LONDON (Reuters) - A strong jobs report out of the U.S. boosted European shares on Friday after a sluggish start to trading, while U.S. tariffs on steel and aluminum hit steelmakers.
It was strong wage growth last month that fanned speculation of faster rate rises in the United States, causing a rout in the bond market and hammering world equities.
But the jobs report for February showed much slower than expected wage growth, soothing investors who had been concerned about a faster rate of inflation.
The jobs report sent stocks higher across Europe as the slowdown in wage gains pointed to inflation rising only gradually. The pan-European STOXX 600 .STOXX was up 0.4 percent by the close.
“The monthly employment report delivered a number of surprises, many of them running contra to historic performances during the late stages of an economic expansion,” said BNY Mellon analysts.
While the basic resources sector .SXPP was the best-performing, steelmakers were notable laggards: Voestalpine VOES.VI, Outokumpu OUT1V.HE and Arcelormittal MT.AS fell 0.6 to 1.5 percent after the new U.S. tariffs.
Industrials stocks .SXNP, which had been the worst-hit by fears of an international trade war, were the biggest boost to the index as the worst-case scenario was averted by Trump accepting exemptions to the steel and aluminum tariff.
Airbus AIR.PA gained 1.3 percent, while BAE Systems BAES.L rose 2.2 percent, helped by the finalization of talks between Britain and Saudi Arabia on a multi-billion pound order for 48 Typhoon aircraft made by the defense contractor.
Oil stocks .SXEP also rose as crude prices gained on signs of a detente between the U.S. and North Korea
A number of corporate updates were badly received by investors, however.
Shares in Lagardere LAGA.PA, the French media group behind Paris Match and Europe 1 radio, suffered the biggest decline on the Stoxx, down 7.3 percent after disappointing annual results.

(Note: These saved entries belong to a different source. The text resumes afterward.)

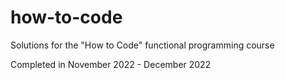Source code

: # how-to-code

Solutions for the "How to Code" functional programming course

Completed in November 2022 - December 2022
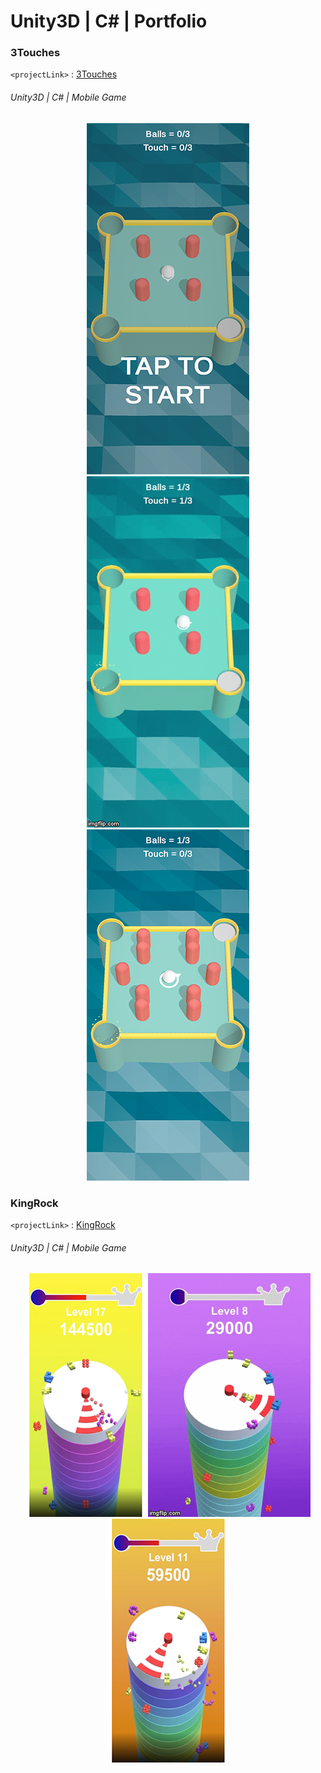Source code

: # Unity3D | C# | Portfolio

### 3Touches
`<projectLink>` : [3Touches](https://github.com/Smi1e-man/3Touches)
###### Unity3D | C# | Mobile Game
<p align="center">
<img src="img/img_3touches_1.png"/>
<img src="gif/demo_3touches.gif"/>
<img src="img/img_3touches_2.png"/>
</p>

### KingRock
`<projectLink>` : [KingRock](https://github.com/Smi1e-man/KingRock)
###### Unity3D | C# | Mobile Game
<p align="center">
<img src="img/img_kingrock_1.png"/>
<img src="gif/demo_kingrock.gif"/>
<img src="img/img_kingrock_2.png"/>
</p>
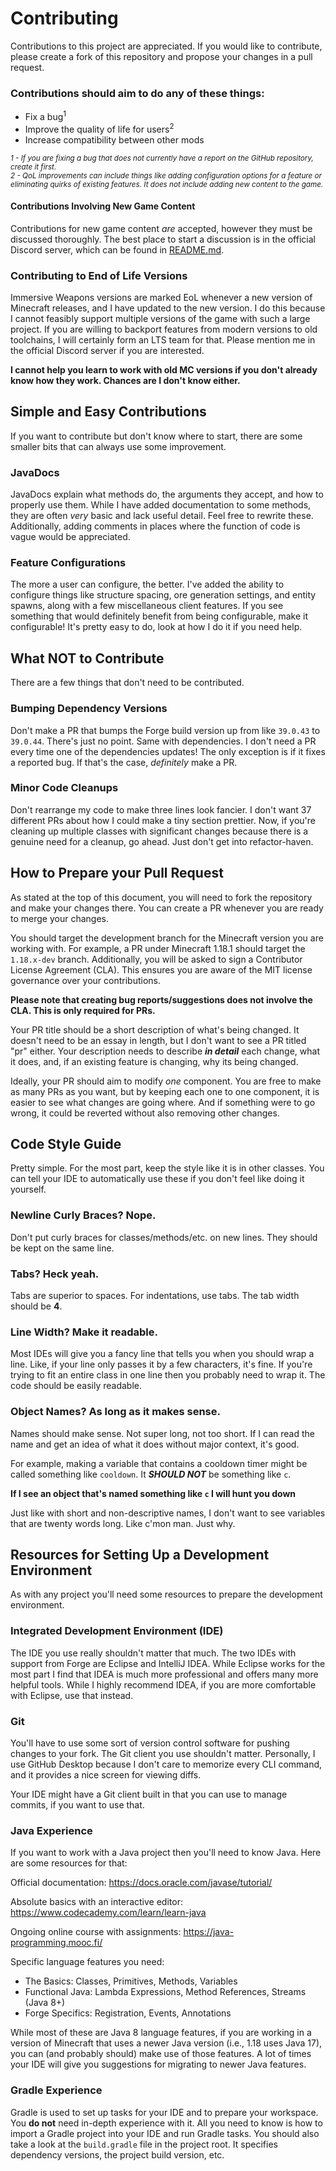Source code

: # Contributing

Contributions to this project are appreciated. If you would like to contribute, please create a fork of this repository
and propose your changes in a pull request.

### Contributions should aim to do any of these things:

- Fix a bug<sup>1</sup>
- Improve the quality of life for users<sup>2</sup>
- Increase compatibility between other mods

<sup><i>1 - If you are fixing a bug that does not currently have a report on the GitHub repository, create it
first.</i></sup>
<br><sup><i>2 - QoL improvements can include things like adding configuration options for a feature or eliminating
quirks of existing features. It does not include adding new content to the game.</i></sup>

#### Contributions Involving New Game Content

Contributions for new game content *are* accepted, however they must be discussed thoroughly. The best place to start a
discussion is in the official Discord server, which can be found in
[README.md](https://github.com/AnonymousHacker1279/ImmersiveWeapons/blob/master/CONTRIBUTING.md).

### Contributing to End of Life Versions

Immersive Weapons versions are marked EoL whenever a new version of Minecraft releases, and I have updated to the new
version. I do this because I cannot feasibly support multiple versions of the game with such a large project. If you are
willing to backport features from modern versions to old toolchains, I will certainly form an LTS team for that. Please
mention me in the official Discord server if you are interested.

**I cannot help you learn to work with old MC versions if you don't already know how they work. Chances are I don't know
either.**

## Simple and Easy Contributions

If you want to contribute but don't know where to start, there are some smaller bits that can always use some
improvement.

### JavaDocs

JavaDocs explain what methods do, the arguments they accept, and how to properly use them. While I have added
documentation to some methods, they are often *very* basic and lack useful detail. Feel free to rewrite these.
Additionally, adding comments in places where the function of code is vague would be appreciated.

### Feature Configurations

The more a user can configure, the better. I've added the ability to configure things like structure spacing, ore
generation settings, and entity spawns, along with a few miscellaneous client features. If you see something that would
definitely benefit from being configurable, make it configurable! It's pretty easy to do, look at how I do it if you
need help.

## What NOT to Contribute

There are a few things that don't need to be contributed.

### Bumping Dependency Versions

Don't make a PR that bumps the Forge build version up from like `39.0.43` to `39.0.44`. There's just no point. Same with
dependencies. I don't need a PR every time one of the dependencies updates! The only exception is if it fixes a reported
bug. If that's the case, *definitely* make a PR.

### Minor Code Cleanups

Don't rearrange my code to make three lines look fancier. I don't want 37 different PRs about how I could make a tiny
section prettier. Now, if you're cleaning up multiple classes with significant changes because there is a genuine need
for a cleanup, go ahead. Just don't get into refactor-haven.

## How to Prepare your Pull Request

As stated at the top of this document, you will need to fork the repository and make your changes there. You can create
a PR whenever you are ready to merge your changes.

You should target the development branch for the Minecraft version you are working with. For example, a PR under
Minecraft 1.18.1 should target the ``1.18.x-dev`` branch. Additionally, you will be asked to sign a Contributor License
Agreement (CLA). This ensures you are aware of the MIT license governance over your contributions.

**Please note that creating bug reports/suggestions does not involve the CLA. This is only required for PRs.**

Your PR title should be a short description of what's being changed. It doesn't need to be an essay in length, but I
don't want to see a PR titled "pr" either. Your description needs to describe ***in detail*** each change, what it does,
and, if an existing feature is changing, why its being changed.

Ideally, your PR should aim to modify *one* component. You are free to make as many PRs as you want, but by keeping each
one to one component, it is easier to see what changes are going where. And if something were to go wrong, it could be
reverted without also removing other changes.

## Code Style Guide

Pretty simple. For the most part, keep the style like it is in other classes. You can tell your IDE to automatically use
these if you don't feel like doing it yourself.

### Newline Curly Braces? Nope.

Don't put curly braces for classes/methods/etc. on new lines. They should be kept on the same line.

### Tabs? Heck yeah.

Tabs are superior to spaces. For indentations, use tabs. The tab width should be **4**.

### Line Width? Make it readable.

Most IDEs will give you a fancy line that tells you when you should wrap a line. Like, if your line only passes it by a
few characters, it's fine. If you're trying to fit an entire class in one line then you probably need to wrap it. The
code should be easily readable.

### Object Names? As long as it makes sense.

Names should make sense. Not super long, not too short. If I can read the name and get an idea of what it does without
major context, it's good.

For example, making a variable that contains a cooldown timer might be called something like `cooldown`. It ***SHOULD
NOT*** be something like `c`.

**If I see an object that's named something like `c` I will hunt you down**

Just like with short and non-descriptive names, I don't want to see variables that are twenty words long. Like c'mon
man. Just why.

## Resources for Setting Up a Development Environment

As with any project you'll need some resources to prepare the development environment.

### Integrated Development Environment (IDE)

The IDE you use really shouldn't matter that much. The two IDEs with support from Forge are Eclipse and IntelliJ IDEA.
While Eclipse works for the most part I find that IDEA is much more professional and offers many more helpful tools.
While I highly recommend IDEA, if you are more comfortable with Eclipse, use that instead.

### Git

You'll have to use some sort of version control software for pushing changes to your fork. The Git client you use
shouldn't matter. Personally, I use GitHub Desktop because I don't care to memorize every CLI command, and it provides a
nice screen for viewing diffs.

Your IDE might have a Git client built in that you can use to manage commits, if you want to use that.

### Java Experience

If you want to work with a Java project then you'll need to know Java. Here are some resources for that:

Official documentation: https://docs.oracle.com/javase/tutorial/

Absolute basics with an interactive editor: https://www.codecademy.com/learn/learn-java

Ongoing online course with assignments: https://java-programming.mooc.fi/

Specific language features you need:

- The Basics: Classes, Primitives, Methods, Variables
- Functional Java: Lambda Expressions, Method References, Streams (Java 8+)
- Forge Specifics: Registration, Events, Annotations

While most of these are Java 8 language features, if you are working in a version of Minecraft that uses a newer Java
version (i.e., 1.18 uses Java 17), you can (and probably should) make use of those features. A lot of times your IDE
will give you suggestions for migrating to newer Java features.

### Gradle Experience

Gradle is used to set up tasks for your IDE and to prepare your workspace. You **do not** need in-depth experience with
it. All you need to know is how to import a Gradle project into your IDE and run Gradle tasks. You should also take a
look at the `build.gradle` file in the project root. It specifies dependency versions, the project build version, etc.
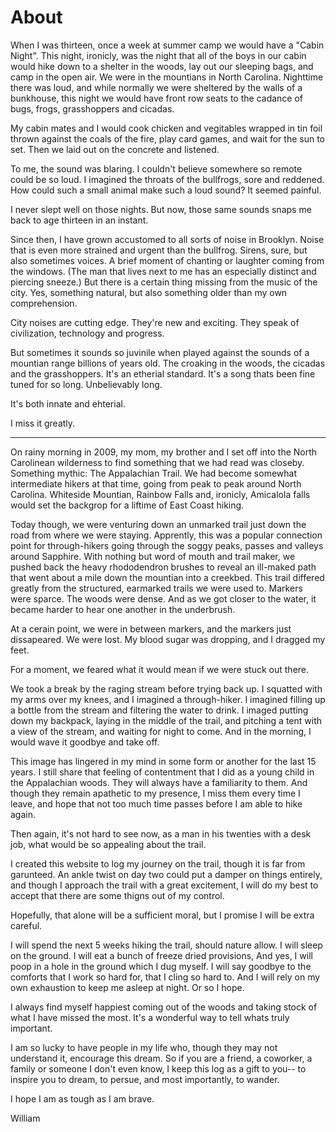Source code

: # About

When I was thirteen, once a week at summer camp we would have a "Cabin Night". This night, ironicly, was the night that all of the boys in our cabin would hike down to a shelter in the woods, lay out our sleeping bags, and camp in the open air. We were in the mountians in North Carolina. Nighttime there was loud, and while normally we were sheltered by the walls of a bunkhouse, this night we would have front row seats to the cadance of bugs, frogs, grasshoppers and cicadas.

My cabin mates and I would cook chicken and vegitables wrapped in tin foil thrown against the coals of the fire, play card games, and wait for the sun to set. Then we laid out on the concrete and listened.

To me, the sound was blaring. I couldn't believe somewhere so remote could be so loud. I imagined the throats of the bullfrogs, sore and reddened. How could such a small animal make such a loud sound? It seemed painful.

I never slept well on those nights. But now, those same sounds snaps me back to age thirteen in an instant.

Since then, I have grown accustomed to all sorts of noise in Brooklyn. Noise that is even more strained and urgent than the bullfrog. Sirens, sure, but also sometimes voices. A brief moment of chanting or laughter coming from the windows. (The man that lives next to me has an especially distinct and piercing sneeze.) But there is a certain thing missing from the music of the city. Yes, something natural, but also something older than my own comprehension.

City noises are cutting edge. They're new and exciting. They speak of civilization, technology and progress.

But sometimes it sounds so juvinile when played against the sounds of a mountian range billions of years old. The croaking in the woods, the cicadas and the grasshoppers. It's an etherial standard. It's a song thats been fine tuned for so long. Unbelievably long.

It's both innate and ehterial.

I miss it greatly.

---

On rainy morning in 2009, my mom, my brother and I set off into the North Carolinean wilderness to find something that we had read was closeby. Something mythic: The Appalachian Trail. We had become somewhat intermediate hikers at that time, going from peak to peak around North Carolina. Whiteside Mountian, Rainbow Falls and, ironicly, Amicalola falls would set the backgrop for a liftime of East Coast hiking.

Today though, we were venturing down an unmarked trail just down the road from where we were staying. Apprently, this was a popular connection point for through-hikers going through the soggy peaks, passes and valleys around Sapphire. With nothing but word of mouth and trail maker, we pushed back the heavy rhododendron brushes to reveal an ill-maked path that went about a mile down the mountian into a creekbed. This trail differed greatly from the structured, earmarked trails we were used to. Markers were sparce. The woods were dense. And as we got closer to the water, it became harder to hear one another in the underbrush.

At a cerain point, we were in between markers, and the markers just dissapeared. We were lost. My blood sugar was dropping, and I dragged my feet.

For a moment, we feared what it would mean if we were stuck out there.

We took a break by the raging stream before trying back up. I squatted with my arms over my knees, and I imagined a through-hiker. I imagined filling up a bottle from the stream and filtering the water to drink. I imaged putting down my backpack, laying in the middle of the trail, and pitching a tent with a view of the stream, and waiting for night to come. And in the morning, I would wave it goodbye and take off.

This image has lingered in my mind in some form or another for the last 15 years. I still share that feeling of contentment that I did as a young child in the Appalachian woods. They will always have a familiarity to them. And though they remain apathetic to my presence, I miss them every time I leave, and hope that not too much time passes before I am able to hike again.

Then again, it's not hard to see now, as a man in his twenties with a desk job, what would be so appealing about the trail.

I created this website to log my journey on the trail, though it is far from garunteed. An ankle twist on day two could put a damper on things entirely, and though I approach the trail with a great excitement, I will do my best to accept that there are some thigns out of my control.

Hopefully, that alone will be a sufficient moral, but I promise I will be extra careful.

I will spend the next 5 weeks hiking the trail, should nature allow. I will sleep on the ground. I will eat a bunch of freeze dried provisions, And yes, I will poop in a hole in the ground which I dug myself. I will say goodbye to the comforts that I work so hard for, that I cling so hard to. And I will rely on my own exhaustion to keep me asleep at night. Or so I hope.

I always find myself happiest coming out of the woods and taking stock of what I have missed the most. It's a wonderful way to tell whats truly important.

I am so lucky to have people in my life who, though they may not understand it, encourage this dream. So if you are a friend, a coworker, a family or someone I don't even know, I keep this log as a gift to you-- to inspire you to dream, to persue, and most importantly, to wander.

I hope I am as tough as I am brave.

William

French energy services and electrical engineering company Spie SPIE.PA lost 5.5 percent after its margin outlook for 2018 disappointed investors.
Lufthansa LHAG.DE shares fell 5.7 percent after the airline reported February passenger data. The stock had its worst day in four weeks after the passenger yield came in lower than expected.
Germany's DAX .GDAXI was a laggard, down 0.1 percent after the country's industrial output fell unexpectedly for the second month in a row.